Top of Source data

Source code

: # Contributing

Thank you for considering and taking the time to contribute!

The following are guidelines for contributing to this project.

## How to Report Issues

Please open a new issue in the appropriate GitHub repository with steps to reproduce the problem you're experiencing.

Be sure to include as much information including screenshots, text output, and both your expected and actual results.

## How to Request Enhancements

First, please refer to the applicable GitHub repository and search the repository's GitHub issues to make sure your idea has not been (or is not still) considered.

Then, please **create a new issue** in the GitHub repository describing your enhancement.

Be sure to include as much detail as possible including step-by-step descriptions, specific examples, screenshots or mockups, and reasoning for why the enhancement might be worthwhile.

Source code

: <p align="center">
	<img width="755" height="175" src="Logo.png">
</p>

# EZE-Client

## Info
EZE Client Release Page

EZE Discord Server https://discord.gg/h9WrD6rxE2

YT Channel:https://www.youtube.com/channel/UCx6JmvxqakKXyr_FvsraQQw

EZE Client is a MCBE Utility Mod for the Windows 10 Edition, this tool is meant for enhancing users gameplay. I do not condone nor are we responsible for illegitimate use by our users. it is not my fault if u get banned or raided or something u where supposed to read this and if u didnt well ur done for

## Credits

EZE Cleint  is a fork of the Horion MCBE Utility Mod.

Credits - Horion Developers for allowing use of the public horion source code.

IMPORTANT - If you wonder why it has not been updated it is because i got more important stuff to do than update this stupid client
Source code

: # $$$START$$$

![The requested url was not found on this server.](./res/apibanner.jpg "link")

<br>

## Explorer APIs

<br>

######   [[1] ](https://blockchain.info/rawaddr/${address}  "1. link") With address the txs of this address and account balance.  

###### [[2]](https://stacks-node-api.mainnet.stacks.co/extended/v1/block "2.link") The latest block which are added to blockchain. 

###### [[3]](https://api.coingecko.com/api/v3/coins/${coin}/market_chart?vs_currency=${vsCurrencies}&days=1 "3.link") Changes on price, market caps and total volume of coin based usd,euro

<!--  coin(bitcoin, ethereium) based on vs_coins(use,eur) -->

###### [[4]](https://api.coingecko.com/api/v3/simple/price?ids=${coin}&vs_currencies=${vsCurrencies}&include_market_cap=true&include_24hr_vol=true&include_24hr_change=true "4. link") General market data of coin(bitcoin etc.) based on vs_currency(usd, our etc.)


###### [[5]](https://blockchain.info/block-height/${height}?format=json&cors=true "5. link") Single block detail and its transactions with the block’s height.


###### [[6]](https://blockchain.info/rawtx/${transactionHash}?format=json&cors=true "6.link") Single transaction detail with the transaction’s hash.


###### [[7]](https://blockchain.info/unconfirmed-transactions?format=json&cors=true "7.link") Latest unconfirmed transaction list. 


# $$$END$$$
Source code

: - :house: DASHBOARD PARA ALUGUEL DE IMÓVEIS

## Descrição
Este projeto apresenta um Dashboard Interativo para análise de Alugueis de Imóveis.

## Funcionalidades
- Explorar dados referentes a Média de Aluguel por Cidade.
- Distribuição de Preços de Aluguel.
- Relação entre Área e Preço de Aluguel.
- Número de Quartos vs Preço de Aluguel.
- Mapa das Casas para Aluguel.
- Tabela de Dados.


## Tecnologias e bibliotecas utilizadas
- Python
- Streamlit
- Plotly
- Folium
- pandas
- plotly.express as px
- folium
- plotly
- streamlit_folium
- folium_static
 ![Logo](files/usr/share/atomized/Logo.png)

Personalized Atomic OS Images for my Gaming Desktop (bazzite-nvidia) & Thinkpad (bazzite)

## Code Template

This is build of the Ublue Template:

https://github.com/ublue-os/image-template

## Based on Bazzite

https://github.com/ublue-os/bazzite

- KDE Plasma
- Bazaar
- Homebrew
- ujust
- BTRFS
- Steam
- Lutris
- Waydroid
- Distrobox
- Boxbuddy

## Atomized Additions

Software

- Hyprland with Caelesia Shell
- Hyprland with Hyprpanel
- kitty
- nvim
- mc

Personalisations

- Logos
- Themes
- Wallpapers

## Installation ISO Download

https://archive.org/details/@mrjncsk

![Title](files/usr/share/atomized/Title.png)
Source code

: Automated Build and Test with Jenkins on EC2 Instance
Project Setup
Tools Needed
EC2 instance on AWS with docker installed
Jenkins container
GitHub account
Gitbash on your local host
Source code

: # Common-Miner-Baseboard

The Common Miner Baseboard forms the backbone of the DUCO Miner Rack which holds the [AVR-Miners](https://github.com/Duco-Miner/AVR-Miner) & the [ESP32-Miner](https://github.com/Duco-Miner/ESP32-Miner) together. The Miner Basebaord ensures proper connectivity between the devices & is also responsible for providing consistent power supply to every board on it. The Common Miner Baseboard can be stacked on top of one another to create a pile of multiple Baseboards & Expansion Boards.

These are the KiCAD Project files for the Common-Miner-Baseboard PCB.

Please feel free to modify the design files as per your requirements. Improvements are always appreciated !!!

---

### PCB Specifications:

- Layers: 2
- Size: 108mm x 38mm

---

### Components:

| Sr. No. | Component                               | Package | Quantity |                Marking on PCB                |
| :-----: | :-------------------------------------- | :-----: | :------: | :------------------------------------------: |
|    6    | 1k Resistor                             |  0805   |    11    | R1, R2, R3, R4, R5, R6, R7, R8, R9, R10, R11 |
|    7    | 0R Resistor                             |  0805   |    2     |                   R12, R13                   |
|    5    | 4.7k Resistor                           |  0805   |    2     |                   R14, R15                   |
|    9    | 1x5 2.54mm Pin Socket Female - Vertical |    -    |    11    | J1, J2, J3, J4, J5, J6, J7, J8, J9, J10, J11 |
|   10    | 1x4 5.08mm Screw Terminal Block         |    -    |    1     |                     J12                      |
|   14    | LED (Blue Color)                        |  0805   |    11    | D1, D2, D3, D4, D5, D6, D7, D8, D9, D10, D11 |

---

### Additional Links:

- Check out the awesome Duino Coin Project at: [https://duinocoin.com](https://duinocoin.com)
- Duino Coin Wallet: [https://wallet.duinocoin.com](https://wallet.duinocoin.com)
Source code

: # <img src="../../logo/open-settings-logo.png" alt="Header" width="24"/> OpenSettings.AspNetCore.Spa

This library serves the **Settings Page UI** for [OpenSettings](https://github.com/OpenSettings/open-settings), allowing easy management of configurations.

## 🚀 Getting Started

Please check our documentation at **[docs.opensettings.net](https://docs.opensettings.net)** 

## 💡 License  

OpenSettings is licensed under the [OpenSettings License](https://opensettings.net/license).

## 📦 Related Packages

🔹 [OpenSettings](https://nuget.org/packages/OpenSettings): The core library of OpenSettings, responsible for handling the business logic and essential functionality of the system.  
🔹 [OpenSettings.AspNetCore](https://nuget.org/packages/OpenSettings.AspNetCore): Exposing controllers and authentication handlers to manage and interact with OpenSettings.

Bottom of Source data

▶ Requirement
Write out only the lines that run from the line containing "## How to Report Issues" through the line containing "Be sure to include as much information", both included, exactly as they appear above.

▶ Exercise solution
## How to Report Issues

Please open a new issue in the appropriate GitHub repository with steps to reproduce the problem you're experiencing.

Be sure to include as much information including screenshots, text output, and both your expected and actual results.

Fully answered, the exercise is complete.